Work item :: Your task is to gather the lines below that hold the string "github".

Data extracts ::
......

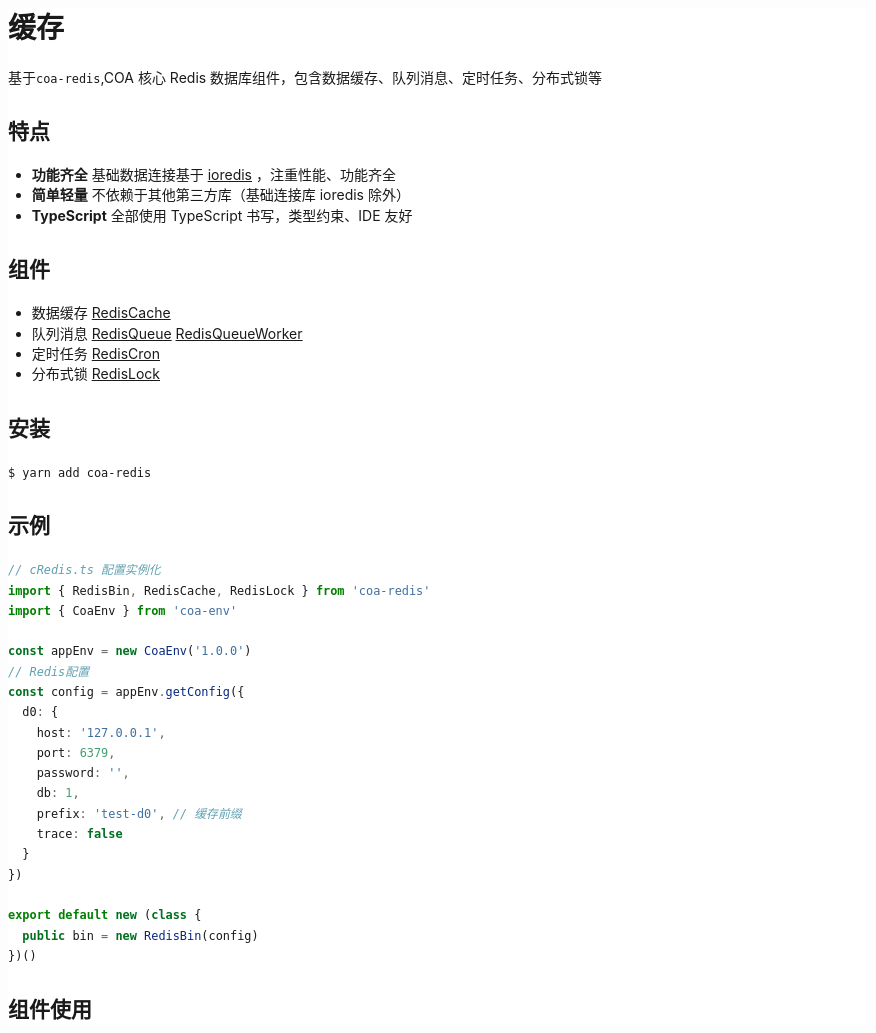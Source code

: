 # 缓存

基于`coa-redis`,COA 核心 Redis 数据库组件，包含数据缓存、队列消息、定时任务、分布式锁等

## 特点

- **功能齐全** 基础数据连接基于 [ioredis](https://github.com/luin/ioredis) ，注重性能、功能齐全
- **简单轻量** 不依赖于其他第三方库（基础连接库 ioredis 除外）
- **TypeScript** 全部使用 TypeScript 书写，类型约束、IDE 友好

## 组件

- 数据缓存 [RedisCache](https://github.com/coajs/coa-redis#数据缓存)
- 队列消息 [RedisQueue](https://github.com/coajs/coa-redis#队列消息) [RedisQueueWorker](https://github.com/coajs/coa-redis#队列消息)
- 定时任务 [RedisCron](https://github.com/coajs/coa-redis#定时任务)
- 分布式锁 [RedisLock](https://github.com/coajs/coa-redis#分布式锁)

## 安装

```sh
$ yarn add coa-redis
```

## 示例

```typescript
// cRedis.ts 配置实例化
import { RedisBin, RedisCache, RedisLock } from 'coa-redis'
import { CoaEnv } from 'coa-env'

const appEnv = new CoaEnv('1.0.0')
// Redis配置
const config = appEnv.getConfig({
  d0: {
    host: '127.0.0.1',
    port: 6379,
    password: '',
    db: 1,
    prefix: 'test-d0', // 缓存前缀
    trace: false
  }
})

export default new (class {
  public bin = new RedisBin(config)
})()
```

## 组件使用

......

Answer to the problem ::
- **功能齐全** 基础数据连接基于 [ioredis](https://github.com/luin/ioredis) ，注重性能、功能齐全
- 数据缓存 [RedisCache](https://github.com/coajs/coa-redis#数据缓存)
- 队列消息 [RedisQueue](https://github.com/coajs/coa-redis#队列消息) [RedisQueueWorker](https://github.com/coajs/coa-redis#队列消息)
- 定时任务 [RedisCron](https://github.com/coajs/coa-redis#定时任务)
- 分布式锁 [RedisLock](https://github.com/coajs/coa-redis#分布式锁)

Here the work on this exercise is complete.